Fui agregado aos Fuzileiros de Northumberland como cirurgião-assistente.
O regimento estava na Índia nesse tempo e, antes que eu pudesse me
juntar a ele, estourou a segunda guerra do Afeganistão.”
Este
é o primeiro parágrafo do primeiro livro estrelado por Sherlock Holmes
(Um Estudo em Escarlate), escrito por Arthur Conan Doyle. O narrador,
John Watson, conta como levou uma bala no ombro na trágica batalha de
Maiwand, em 1880. Watson nunca mais se recuperou totalmente. Nem o
Afeganistão. Tanto que, quando a BBC em 2010 produziu uma série (com
Benedict Cumberbatch e Martin Freeman) tornando contemporâneos os
personagens de Doyle, esse detalhe não precisou ser mudado. Cento e
trinta anos depois, os britânicos estavam envolvidos em outra guerra no
Afeganistão. A mais recente já dura duas décadas.
Um
dos primeiros atos de política internacional do presidente Joe Biden
foi avisar que ia se retirar do país no vigésimo aniversário do atentado
de 11 de setembro. Não chegou a ser uma surpresa. O ex-presidente
Donald Trump, numa política errática para a região, já estava caminhando
para a saída. A data escolhida por Biden para a retirada foi
considerada por muitos como um equívoco de relações públicas. Sugere
que, vinte anos, centenas de bilhões de dólares e 2.488 norte-americanos
mortos depois dos atentados de 11 de setembro, o Afeganistão pode
voltar a ser um santuário para grupos terroristas.
A
próxima retirada dos Estados Unidos e seus aliados é apenas o mais novo
capítulo de uma velhíssima história. “O Afeganistão tem sido um troféu
perseguido por construtores de impérios, e por milênios exércitos
tentaram subjugar o país deixando traços de seus esforços em grandes
monumentos, que agora viraram ruínas”, resumiu a Enciclopédia Britânica.
“A paisagem proibida de desertos e montanhas acabou com muitas ambições
imperiais, assim como a resistência incansável de seus povos ferozmente
independentes — tão independentes que o país falhou em se fundir numa
nação, mas continua como uma colcha de retalhos de facções étnicas
rivais e alianças que sempre mudam de lealdade.” Um povo com duas
línguas oficiais, cinco línguas regionais e inúmeras minoritárias não
pode se entender muito bem.
Ou
seja: o Afeganistão sempre foi complicado. No fim do século 19 era
disputado entre o Império Britânico e a Rússia czarista. Nenhum dos dois
ganhou. Um século depois, as brigas tribais viraram guerra civil.

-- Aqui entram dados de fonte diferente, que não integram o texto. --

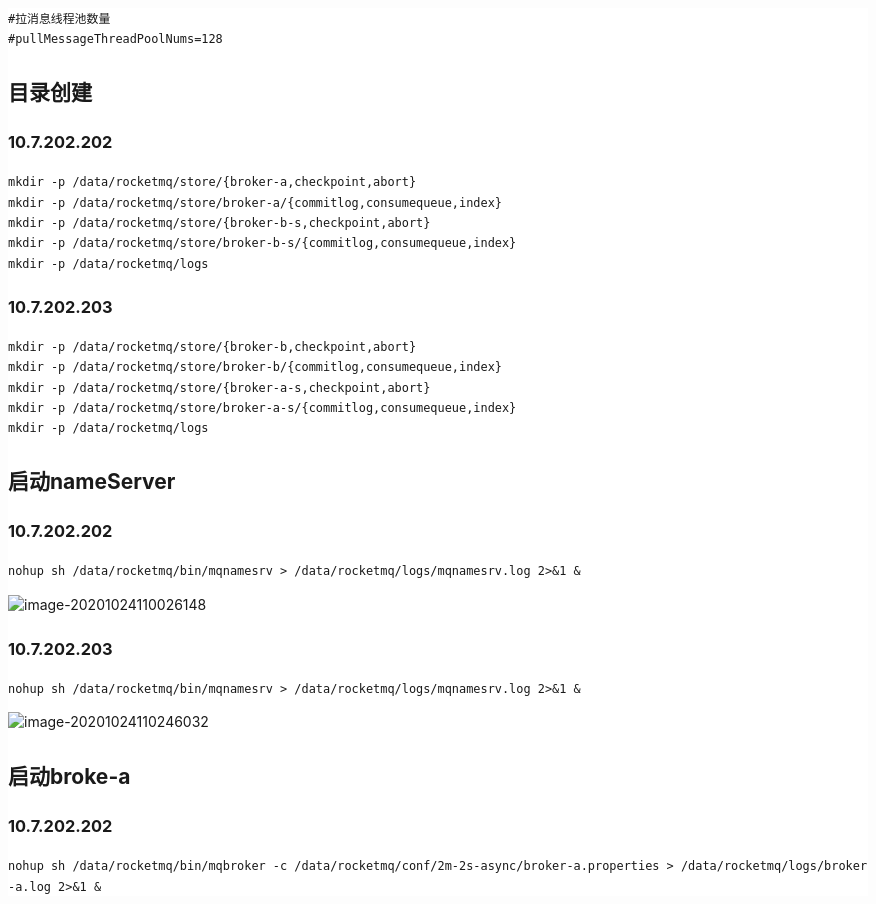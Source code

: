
 ```
#拉消息线程池数量
#pullMessageThreadPoolNums=128
```



## 目录创建

### 10.7.202.202

```
mkdir -p /data/rocketmq/store/{broker-a,checkpoint,abort}
mkdir -p /data/rocketmq/store/broker-a/{commitlog,consumequeue,index}
mkdir -p /data/rocketmq/store/{broker-b-s,checkpoint,abort}
mkdir -p /data/rocketmq/store/broker-b-s/{commitlog,consumequeue,index}
mkdir -p /data/rocketmq/logs
```

### 10.7.202.203

```
mkdir -p /data/rocketmq/store/{broker-b,checkpoint,abort}
mkdir -p /data/rocketmq/store/broker-b/{commitlog,consumequeue,index}
mkdir -p /data/rocketmq/store/{broker-a-s,checkpoint,abort}
mkdir -p /data/rocketmq/store/broker-a-s/{commitlog,consumequeue,index}
mkdir -p /data/rocketmq/logs
```



## 启动nameServer

### 10.7.202.202

```
nohup sh /data/rocketmq/bin/mqnamesrv > /data/rocketmq/logs/mqnamesrv.log 2>&1 &
```

![image-20201024110026148](../../images/image-20201024110026148.png)

### 10.7.202.203

```
nohup sh /data/rocketmq/bin/mqnamesrv > /data/rocketmq/logs/mqnamesrv.log 2>&1 &
```

![image-20201024110246032](../../images/image-20201024110246032.png)

## 启动broke-a

### 10.7.202.202

```
nohup sh /data/rocketmq/bin/mqbroker -c /data/rocketmq/conf/2m-2s-async/broker-a.properties > /data/rocketmq/logs/broker-a.log 2>&1 &
```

Forças comunistas tomaram o poder em 1978 num país profundamente
muçulmano. Foi, como se poderia imaginar, um regime fracassado desde o
primeiro dia.
No
ano seguinte, a URSS resolveu ajudar seus aliados afegãos invadindo o
país. Com equipamento pesado e 100 mil soldados, os soviéticos
enfrentaram por dez anos os fanáticos mujahidin, que combatiam montados a
cavalo, armados com rifles ultrapassados. A violência da guerra fez com
que 2,8 milhões de afegãos fugissem para o Paquistão e outro 1,5 milhão
para o Irã.
Com
a invasão soviética, o Afeganistão virou palco para a guerra fria entre
a URSS e os Estados Unidos, que forneciam equipamento militar para os
mujahidin. Por uma dessas grandes ironias da História, radicais
islâmicos foram saudados no Ocidente como heróis antissoviéticos.
Grandes personagens da cultura pop, como James Bond e Rambo, estrelaram
filmes lutando lado a lado com os mujahidin contra os russos.
Depois
de perder 15 mil soldados, a todo-poderosa URSS saiu de fininho do
Afeganistão em 1989. A desmoralização provocada pela guerra perdida
ajudou a acabar de vez com o regime soviético dois anos depois. Assim
que os russos partiram, os mujahidin voltaram à rotina de brigar entre
si. Quatro anos de caos mais tarde, um grupo conhecido como Talibã
estabeleceu, em 1996, o “emirado” teocrático que horrorizou as partes
mais civilizadas do planeta.
Talibã
quer dizer “estudante”, na língua pachto. Sua base são os alunos dos
madraçais, os centros de doutrinação islâmica. Nos madraçais aprende-se
que o mundo deve ser inteiramente dominado por muçulmanos e voltar para o
século 7. Segundo o Talibã, mulheres devem ficar em casa obedecendo ao
marido, ladrões precisam ter as mãos amputadas e adúlteras são mortas em
apedrejamentos coletivos. No regime talibã, a música e qualquer forma
de manifestação de alegria foram proibidas.
O
Talibã não se contentou em infernizar a vida dos afegãos. Abriu as
portas do país para radicais islâmicos, entre eles Osama bin Laden e sua
Al-Qaeda. Em setembro de 2001, as torres do World Trade Center foram
derrubadas, quase 3 mil pessoas morreram, e todas as pistas dos
criminosos levaram ao Afeganistão. O então presidente George W. Bush
exigiu que o Talibã entregasse Bin Laden e seu bando. Não foi atendido.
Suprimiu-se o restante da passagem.